## Action item
Look for the word "username" in the material below, then report each line where it occurs.

## Data records
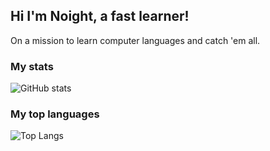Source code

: ## Hi I'm Noight, a fast learner!
On a mission to learn computer languages and catch 'em all. 
### My stats
![GitHub stats](https://github-readme-stats.vercel.app/api?username=NoightMaster&show_icons=true&ring_color=7bf765&show=discussions_started&v=1&bg_color=303446&text_color=c6d0f5&icon_color=ca9ee6&title_color=81c8be)

### My top languages
![Top Langs](https://github-readme-stats.vercel.app/api/top-langs/?username=NoightMaster&theme=dracula&v=3&bg_color=303446&text_color=c6d0f5&icon_color=ca9ee6&title_color=81c8be)
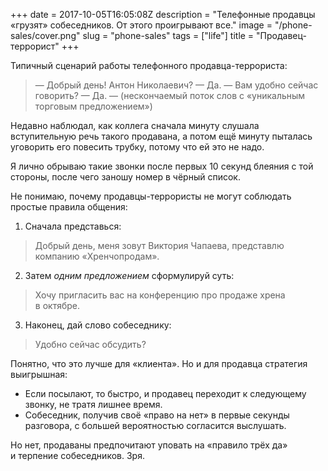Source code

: +++
date = 2017-10-05T16:05:08Z
description = "Телефонные продавцы «грузят» собеседников. От этого проигрывают все."
image = "/phone-sales/cover.png"
slug = "phone-sales"
tags = ["life"]
title = "Продавец-террорист"
+++

Типичный сценарий работы телефонного продавца-террориста:

> — Добрый день! Антон Николаевич?
> — Да.
> — Вам удобно сейчас говорить?
> — Да.
> — (нескончаемый поток слов с «уникальным торговым предложением»)

Недавно наблюдал, как коллега сначала минуту слушала вступительную речь такого продавана, а потом ещё минуту пыталась уговорить его повесить трубку, потому что ей это не надо.

Я лично обрываю такие звонки после первых 10 секунд блеяния с той стороны, после чего заношу номер в чёрный список.

Не понимаю, почему продавцы-террористы не могут соблюдать простые правила общения:

1. Сначала представься:
> Добрый день, меня зовут Виктория Чапаева, представлю компанию «Хренчопродам».
2. Затем *одним предложением* сформулируй суть:
> Хочу пригласить вас на конференцию про продаже хрена в октябре.
3. Наконец, дай слово собеседнику:
> Удобно сейчас обсудить?

Понятно, что это лучше для «клиента». Но и для продавца стратегия выигрышная:

- Если посылают, то быстро, и продавец переходит к следующему звонку, не тратя лишнее время.
- Собеседник, получив своё «право на нет» в первые секунды разговора, с большей вероятностью согласится выслушать.

Но нет, продаваны предпочитают уповать на «правило трёх да» и терпение собеседников. Зря.

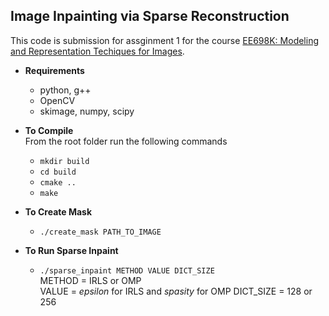 ## Image Inpainting via Sparse Reconstruction
This code is submission for assginment 1 for the course [EE698K: Modeling and Representation Techiques for Images](http://home.iitk.ac.in/~tanaya/ee698K.html).



* **Requirements**
    * python, g++
    * OpenCV
    * skimage, numpy, scipy

* **To Compile**  
    From the root folder run the following commands
    * `mkdir build`
    * `cd build`
    * `cmake ..`
    * `make`

* **To Create Mask**
    * `./create_mask PATH_TO_IMAGE`

* **To Run Sparse Inpaint**
    * `./sparse_inpaint METHOD VALUE DICT_SIZE`  
    METHOD = IRLS or OMP  
    VALUE  = *epsilon* for IRLS and *spasity* for OMP
    DICT_SIZE = 128 or 256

## Exercise solution
![GitHub stats](https://github-readme-stats.vercel.app/api?username=NoightMaster&show_icons=true&ring_color=7bf765&show=discussions_started&v=1&bg_color=303446&text_color=c6d0f5&icon_color=ca9ee6&title_color=81c8be)
![Top Langs](https://github-readme-stats.vercel.app/api/top-langs/?username=NoightMaster&theme=dracula&v=3&bg_color=303446&text_color=c6d0f5&icon_color=ca9ee6&title_color=81c8be)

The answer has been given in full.